▶ **DESCRIPTION OF THE TASK**: The entries that follow are to be duplicated in full, character for character.

=-=-=-=-=

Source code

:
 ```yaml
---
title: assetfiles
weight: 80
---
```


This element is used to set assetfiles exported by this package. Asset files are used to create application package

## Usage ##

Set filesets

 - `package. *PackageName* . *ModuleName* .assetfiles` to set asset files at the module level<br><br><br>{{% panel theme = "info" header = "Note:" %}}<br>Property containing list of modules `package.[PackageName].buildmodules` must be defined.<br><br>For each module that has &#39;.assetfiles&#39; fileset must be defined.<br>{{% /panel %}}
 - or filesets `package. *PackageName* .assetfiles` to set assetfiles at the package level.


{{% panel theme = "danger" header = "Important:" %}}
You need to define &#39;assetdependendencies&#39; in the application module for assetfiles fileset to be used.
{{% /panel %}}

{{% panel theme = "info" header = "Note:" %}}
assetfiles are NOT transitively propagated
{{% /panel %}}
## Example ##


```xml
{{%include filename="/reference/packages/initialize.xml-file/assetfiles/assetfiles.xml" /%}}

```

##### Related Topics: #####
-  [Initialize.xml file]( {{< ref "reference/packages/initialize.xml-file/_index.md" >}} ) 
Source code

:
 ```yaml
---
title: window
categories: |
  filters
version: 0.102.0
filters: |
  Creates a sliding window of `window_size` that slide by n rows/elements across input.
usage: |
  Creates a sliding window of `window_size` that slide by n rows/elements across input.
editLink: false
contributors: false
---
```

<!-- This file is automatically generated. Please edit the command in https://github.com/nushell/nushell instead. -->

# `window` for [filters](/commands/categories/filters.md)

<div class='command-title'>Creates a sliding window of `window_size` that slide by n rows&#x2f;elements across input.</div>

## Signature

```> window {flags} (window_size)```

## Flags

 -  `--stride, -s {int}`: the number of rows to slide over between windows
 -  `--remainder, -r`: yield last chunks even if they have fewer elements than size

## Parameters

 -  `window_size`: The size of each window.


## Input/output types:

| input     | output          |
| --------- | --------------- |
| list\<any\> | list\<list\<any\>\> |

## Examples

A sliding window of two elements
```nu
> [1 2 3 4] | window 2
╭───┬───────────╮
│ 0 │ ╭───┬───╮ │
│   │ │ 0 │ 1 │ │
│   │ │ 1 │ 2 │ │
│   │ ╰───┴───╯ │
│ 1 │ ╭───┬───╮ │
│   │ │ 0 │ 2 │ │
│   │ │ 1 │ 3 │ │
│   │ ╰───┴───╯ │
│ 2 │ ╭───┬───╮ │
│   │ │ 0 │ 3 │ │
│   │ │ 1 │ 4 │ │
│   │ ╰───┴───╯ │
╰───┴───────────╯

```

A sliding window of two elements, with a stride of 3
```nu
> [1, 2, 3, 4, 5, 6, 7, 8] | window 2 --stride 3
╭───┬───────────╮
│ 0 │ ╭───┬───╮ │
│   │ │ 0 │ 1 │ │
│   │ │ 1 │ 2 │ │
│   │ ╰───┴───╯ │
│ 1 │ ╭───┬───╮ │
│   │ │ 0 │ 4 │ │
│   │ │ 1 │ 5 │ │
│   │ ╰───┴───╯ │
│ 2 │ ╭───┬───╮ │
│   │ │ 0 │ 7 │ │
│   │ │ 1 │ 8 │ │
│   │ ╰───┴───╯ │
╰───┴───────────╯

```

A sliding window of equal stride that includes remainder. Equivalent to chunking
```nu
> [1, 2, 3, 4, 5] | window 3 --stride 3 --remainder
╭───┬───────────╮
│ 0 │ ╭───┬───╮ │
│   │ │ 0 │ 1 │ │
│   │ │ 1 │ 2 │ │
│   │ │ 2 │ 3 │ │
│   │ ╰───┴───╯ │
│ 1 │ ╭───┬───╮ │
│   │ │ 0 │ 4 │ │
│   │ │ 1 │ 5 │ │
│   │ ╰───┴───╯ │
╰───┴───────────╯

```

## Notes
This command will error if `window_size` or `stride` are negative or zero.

=-=-=-=-=

▶ **ANSWER AREA**:
Source code

:
 ```yaml
---
title: assetfiles
weight: 80
---
```


This element is used to set assetfiles exported by this package. Asset files are used to create application package

## Usage ##

Set filesets

 - `package. *PackageName* . *ModuleName* .assetfiles` to set asset files at the module level<br><br><br>{{% panel theme = "info" header = "Note:" %}}<br>Property containing list of modules `package.[PackageName].buildmodules` must be defined.<br><br>For each module that has &#39;.assetfiles&#39; fileset must be defined.<br>{{% /panel %}}
 - or filesets `package. *PackageName* .assetfiles` to set assetfiles at the package level.


{{% panel theme = "danger" header = "Important:" %}}
You need to define &#39;assetdependendencies&#39; in the application module for assetfiles fileset to be used.
{{% /panel %}}

{{% panel theme = "info" header = "Note:" %}}
assetfiles are NOT transitively propagated
{{% /panel %}}
## Example ##


```xml
{{%include filename="/reference/packages/initialize.xml-file/assetfiles/assetfiles.xml" /%}}

```

##### Related Topics: #####
-  [Initialize.xml file]( {{< ref "reference/packages/initialize.xml-file/_index.md" >}} ) 
Source code

:
 ```yaml
---
title: window
categories: |
  filters
version: 0.102.0
filters: |
  Creates a sliding window of `window_size` that slide by n rows/elements across input.
usage: |
  Creates a sliding window of `window_size` that slide by n rows/elements across input.
editLink: false
contributors: false
---
```

<!-- This file is automatically generated. Please edit the command in https://github.com/nushell/nushell instead. -->

# `window` for [filters](/commands/categories/filters.md)

<div class='command-title'>Creates a sliding window of `window_size` that slide by n rows&#x2f;elements across input.</div>

## Signature

```> window {flags} (window_size)```

## Flags

 -  `--stride, -s {int}`: the number of rows to slide over between windows
 -  `--remainder, -r`: yield last chunks even if they have fewer elements than size

## Parameters

 -  `window_size`: The size of each window.


## Input/output types:

| input     | output          |
| --------- | --------------- |
| list\<any\> | list\<list\<any\>\> |

## Examples

A sliding window of two elements
```nu
> [1 2 3 4] | window 2
╭───┬───────────╮
│ 0 │ ╭───┬───╮ │
│   │ │ 0 │ 1 │ │
│   │ │ 1 │ 2 │ │
│   │ ╰───┴───╯ │
│ 1 │ ╭───┬───╮ │
│   │ │ 0 │ 2 │ │
│   │ │ 1 │ 3 │ │
│   │ ╰───┴───╯ │
│ 2 │ ╭───┬───╮ │
│   │ │ 0 │ 3 │ │
│   │ │ 1 │ 4 │ │
│   │ ╰───┴───╯ │
╰───┴───────────╯

```

A sliding window of two elements, with a stride of 3
```nu
> [1, 2, 3, 4, 5, 6, 7, 8] | window 2 --stride 3
╭───┬───────────╮
│ 0 │ ╭───┬───╮ │
│   │ │ 0 │ 1 │ │
│   │ │ 1 │ 2 │ │
│   │ ╰───┴───╯ │
│ 1 │ ╭───┬───╮ │
│   │ │ 0 │ 4 │ │
│   │ │ 1 │ 5 │ │
│   │ ╰───┴───╯ │
│ 2 │ ╭───┬───╮ │
│   │ │ 0 │ 7 │ │
│   │ │ 1 │ 8 │ │
│   │ ╰───┴───╯ │
╰───┴───────────╯

```

A sliding window of equal stride that includes remainder. Equivalent to chunking
```nu
> [1, 2, 3, 4, 5] | window 3 --stride 3 --remainder
╭───┬───────────╮
│ 0 │ ╭───┬───╮ │
│   │ │ 0 │ 1 │ │
│   │ │ 1 │ 2 │ │
│   │ │ 2 │ 3 │ │
│   │ ╰───┴───╯ │
│ 1 │ ╭───┬───╮ │
│   │ │ 0 │ 4 │ │
│   │ │ 1 │ 5 │ │
│   │ ╰───┴───╯ │
╰───┴───────────╯

```

## Notes
This command will error if `window_size` or `stride` are negative or zero.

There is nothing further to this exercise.